DATA:
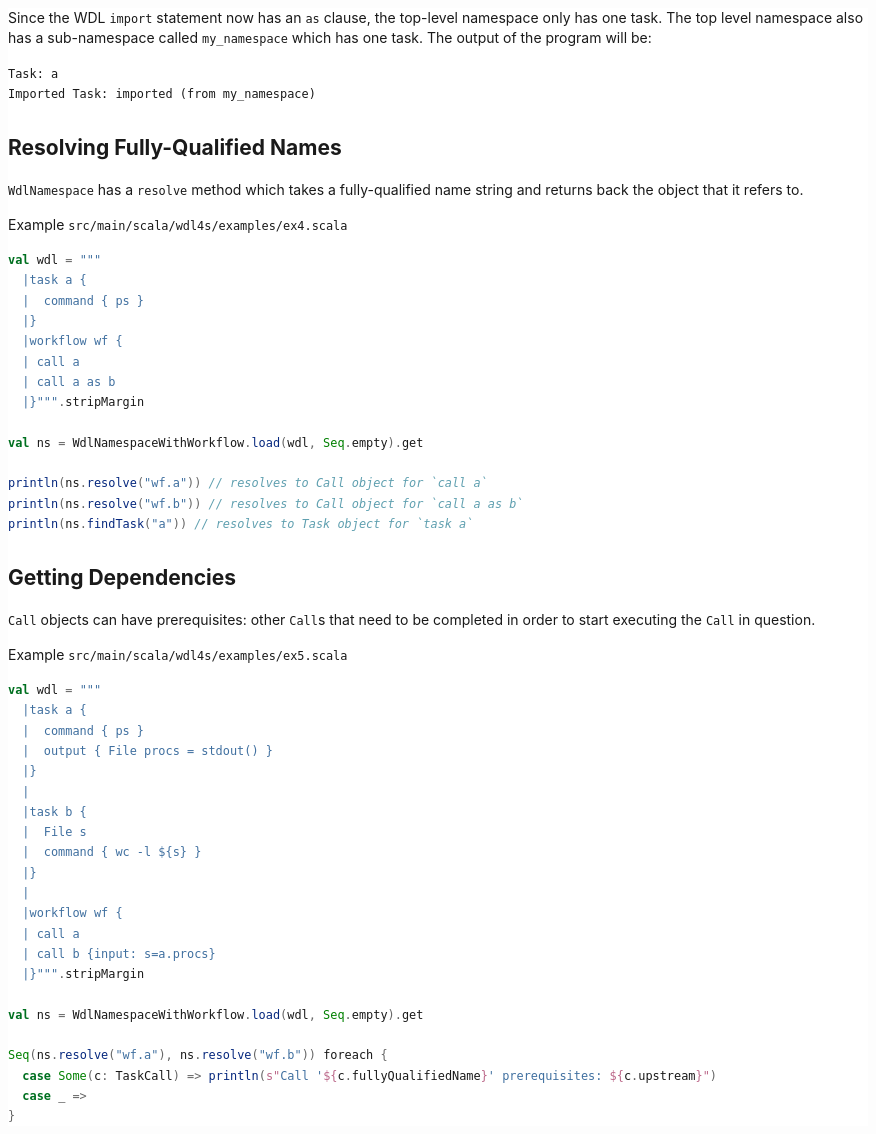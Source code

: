 Since the WDL `import` statement now has an `as` clause, the top-level namespace only has one task.  The top level namespace also has a sub-namespace called `my_namespace` which has one task.  The output of the program will be:

```
Task: a
Imported Task: imported (from my_namespace)
```

## Resolving Fully-Qualified Names

`WdlNamespace` has a `resolve` method which takes a fully-qualified name string and returns back the object that it refers to.

Example `src/main/scala/wdl4s/examples/ex4.scala`

```scala
val wdl = """
  |task a {
  |  command { ps }
  |}
  |workflow wf {
  | call a
  | call a as b
  |}""".stripMargin

val ns = WdlNamespaceWithWorkflow.load(wdl, Seq.empty).get

println(ns.resolve("wf.a")) // resolves to Call object for `call a`
println(ns.resolve("wf.b")) // resolves to Call object for `call a as b`
println(ns.findTask("a")) // resolves to Task object for `task a`
```

## Getting Dependencies

`Call` objects can have prerequisites: other `Call`s that need to be completed in order to start executing the `Call` in question.

Example `src/main/scala/wdl4s/examples/ex5.scala`

```scala
val wdl = """
  |task a {
  |  command { ps }
  |  output { File procs = stdout() }
  |}
  |
  |task b {
  |  File s
  |  command { wc -l ${s} }
  |}
  |
  |workflow wf {
  | call a
  | call b {input: s=a.procs}
  |}""".stripMargin

val ns = WdlNamespaceWithWorkflow.load(wdl, Seq.empty).get

Seq(ns.resolve("wf.a"), ns.resolve("wf.b")) foreach {
  case Some(c: TaskCall) => println(s"Call '${c.fullyQualifiedName}' prerequisites: ${c.upstream}")
  case _ =>
}
```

WHAT IS BEING ASKED: Without any picture, return exactly the lines of the records above from the first through the line that contains "## Resolving Fully-Qualified Names".

OUTPUT:
Source code

: Since the WDL `import` statement now has an `as` clause, the top-level namespace only has one task.  The top level namespace also has a sub-namespace called `my_namespace` which has one task.  The output of the program will be:

```
Task: a
Imported Task: imported (from my_namespace)
```

## Resolving Fully-Qualified Names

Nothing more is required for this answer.